I think the 10 Commandments reveal God’s wisdom for living in the land. Jesus fulfills the 10 words and then through the cross makes a way for the 10 words to be written in our hearts by the grace of the Holy Spirit. I am thinking that we can look through these commands and begin to see God’s wisdom at work on multiple levels. For example, We can look through two commands at once to find interesting implications about how the blessed life looks.
We are commanded to take Sabbath, 6 days of work, 1 day of rest and remembrance. Rest is rooted in the 6 day creation and 7th day of rest (enjoyment). Remembrance is the discipline to remember God’s provision for delivering His people from Egypt (slavery through wilderness to Promised Land). So we have two rhythms: 6 days of work, 1 day of celebration; and Egypt-Wilderness-Promised Land (or Death-Burial-Resurrection).
Now think of Sabbath in relation to the command, “Do not commit adultery.” This is the blessing of covenantal relationship. The slave mindset moves from relation to relation without the capacity to enter into permanent relationship. The free man can enter into covenant with another free woman for covenantal love.
Sabbath can shine light on fulfilling the covenant. 6 days to create and then celebrate. God creates and then enjoys the creation. In particular, He creates a world for His special love: Adam (and Eve) created in the image of God. So he works for 6 days to prepare the relationship and then takes a 7th day to celebrate.

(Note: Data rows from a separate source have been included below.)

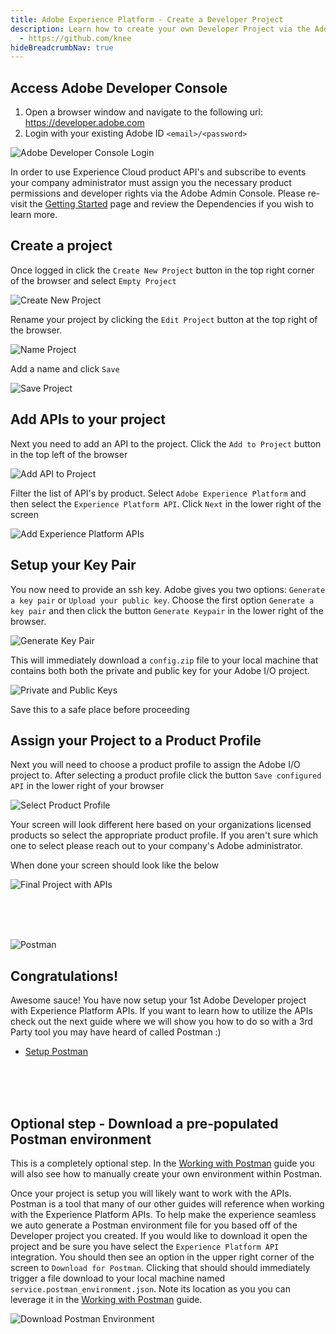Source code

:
 ```yaml
---
title: Adobe Experience Platform - Create a Developer Project
description: Learn how to create your own Developer Project via the Adobe Developer Console for Experience Platform
  - https://github.com/knee
hideBreadcrumbNav: true
---
```



## Access Adobe Developer Console

1. Open a browser window and navigate to the following url:   https://developer.adobe.com
2. Login with your existing Adobe ID `<email>/<password>`

![Adobe Developer Console Login](../images/adobe-io-login.png)


<InlineAlert variant="warning" slots="text" />

In order to use Experience Cloud product API's and subscribe to events your company administrator must assign you the necessary product permissions and developer rights via the Adobe Admin Console. Please re-visit the [Getting Started](../getting-started/index.md) page and review the Dependencies if you wish to learn more.


## Create a project

Once logged in click the `Create New Project` button in the top right corner of the browser and select `Empty Project`

![Create New Project](../images/create-new-project.png)

Rename your project by clicking the `Edit Project` button at the top right of the browser.

![Name Project](../images/name-project.png)

Add a name and click `Save`  

![Save Project](../images/save-project-name.png)


## Add APIs to your project

Next you need to add an API to the project. Click the `Add to Project` button in the top left of the browser  

![Add API to Project](../images/add-api-to-project.png)

Filter the list of API's by product. Select `Adobe Experience Platform` and then select the `Experience Platform API`. Click `Next` in the lower right of the screen 

![Add Experience Platform APIs](../images/add-experience-platform-apis.png)


## Setup your Key Pair

You now need to provide an ssh key. Adobe gives you two options: `Generate a key pair` or `Upload your public key`. Choose the first option `Generate a key pair` and then click the button `Generate Keypair` in the lower right of the browser. 

![Generate Key Pair](../images/generate-key-pair.png)

This will immediately download a `config.zip` file to your local machine that contains both both the private and public key for your Adobe I/O project. 

![Private and Public Keys](../images/private-public-keys.png)

<InlineAlert variant="warning" slots="text" />

Save this to a safe place before proceeding


## Assign your Project to a Product Profile

Next you will need to choose a product profile to assign the Adobe I/O project to. After selecting a product profile click the button `Save configured API` in the lower right of your browser  

![Select Product Profile](../images/select-product-profile.png)

<InlineAlert variant="help" slots="text" />

Your screen will look different here based on your organizations licensed products so select the appropriate product profile. If you aren't sure which one to select please reach out to your company's Adobe administrator.

When done your screen should look like the below

![Final Project with APIs](../images/add-api-success.png)

<br/>
<br/>
<br/>

<SummaryBlock slots="image, heading, text, buttons" />

![Postman](../../postman/images/postman.svg)

## Congratulations!

Awesome sauce! You have now setup your 1st Adobe Developer project with Experience Platform APIs. If you want to learn how to utilize the APIs check out the next guide where we will show you how to do so with a 3rd Party tool you may have heard of called Postman :)

- [Setup Postman](../postman/getting-started/index.md)

<br/>
<br/>
<br/>

## Optional step - Download a pre-populated Postman environment

<InlineAlert variant="info" slots="text" />

This is a completely optional step. In the [Working with Postman](../../postman/getting-started/) guide you will also see how to manually create your own environment within Postman.

Once your project is setup you will likely want to work with the APIs. Postman is a tool that many of our other guides will reference when working with the Experience Platform APIs. To help make the experience seamless we auto generate a Postman environment file for you based off of the Developer project you created.  If you would like to download it open the project and be sure you have select the `Experience Platform API` integration. You should then see an option in the upper right corner of the screen to `Download for Postman`. Clicking that should should immediately trigger a file download to your local machine named `service.postman_environment.json`.  Note its location as you you can leverage it in the [Working with Postman](../../postman/getting-started/) guide.

![Download Postman Environment](../images/download-postman-environment.png)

We work to form and maintain the relationship, but we also must pause regularly to rest/enjoy/celebrate the gift of relation. This might be a meal, a day, a weekend. Time set aside to rest and enjoy. But also to remember. Sometimes the relationship goes through testing (wilderness). During the wilderness, we rest and remember the gift of covenant.
This rhythm of work and rest/remember is in contrast with adultery, which is work with no rest. It goes from one romance (working to create) to another romance (working to create) to another romance. Some people confuse romance for enjoyment, but romance is actually a precursor, a developmental stage for the long-term enjoyment (sabbath) of covenantal relationship. Those who move from romance to romance to romance will never know the fruit of covenantal love that blossoms after years of slow growth.